**PROBLEM STATEMENT:**
Reproduce exactly the line that includes "3. Ambiguity detected" and all lines after it, ending with the last line of the data.

**SOURCE DATA:**
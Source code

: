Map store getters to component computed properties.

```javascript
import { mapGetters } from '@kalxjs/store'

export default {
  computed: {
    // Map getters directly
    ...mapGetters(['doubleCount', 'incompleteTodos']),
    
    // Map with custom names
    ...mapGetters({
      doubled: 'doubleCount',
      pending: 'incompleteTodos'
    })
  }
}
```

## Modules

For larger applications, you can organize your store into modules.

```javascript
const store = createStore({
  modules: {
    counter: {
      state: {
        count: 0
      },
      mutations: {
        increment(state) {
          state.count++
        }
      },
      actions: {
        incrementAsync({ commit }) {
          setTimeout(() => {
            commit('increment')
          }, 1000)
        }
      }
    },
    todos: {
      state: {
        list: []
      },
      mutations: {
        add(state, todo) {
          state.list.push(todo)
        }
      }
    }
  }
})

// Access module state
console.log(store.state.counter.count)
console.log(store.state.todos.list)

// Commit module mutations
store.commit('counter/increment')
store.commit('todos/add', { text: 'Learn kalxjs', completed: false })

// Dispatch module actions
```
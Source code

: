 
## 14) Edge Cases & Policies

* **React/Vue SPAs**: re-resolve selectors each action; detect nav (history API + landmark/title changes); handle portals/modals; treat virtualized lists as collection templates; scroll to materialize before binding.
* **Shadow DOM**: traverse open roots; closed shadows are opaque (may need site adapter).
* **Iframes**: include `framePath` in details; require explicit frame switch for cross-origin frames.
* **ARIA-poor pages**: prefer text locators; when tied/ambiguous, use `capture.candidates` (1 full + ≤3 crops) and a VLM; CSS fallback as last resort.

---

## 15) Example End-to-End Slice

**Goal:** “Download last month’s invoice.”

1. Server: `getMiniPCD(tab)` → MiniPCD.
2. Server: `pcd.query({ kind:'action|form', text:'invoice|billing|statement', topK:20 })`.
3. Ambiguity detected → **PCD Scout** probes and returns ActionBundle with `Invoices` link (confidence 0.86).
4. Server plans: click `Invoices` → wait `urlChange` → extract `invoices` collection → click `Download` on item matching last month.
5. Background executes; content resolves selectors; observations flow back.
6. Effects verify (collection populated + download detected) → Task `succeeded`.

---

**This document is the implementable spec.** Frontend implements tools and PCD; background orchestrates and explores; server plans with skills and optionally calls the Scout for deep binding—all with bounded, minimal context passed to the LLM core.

**YOUR RESPONSE:**
3. Ambiguity detected → **PCD Scout** probes and returns ActionBundle with `Invoices` link (confidence 0.86).
4. Server plans: click `Invoices` → wait `urlChange` → extract `invoices` collection → click `Download` on item matching last month.
5. Background executes; content resolves selectors; observations flow back.
6. Effects verify (collection populated + download detected) → Task `succeeded`.

---

**This document is the implementable spec.** Frontend implements tools and PCD; background orchestrates and explores; server plans with skills and optionally calls the Scout for deep binding—all with bounded, minimal context passed to the LLM core.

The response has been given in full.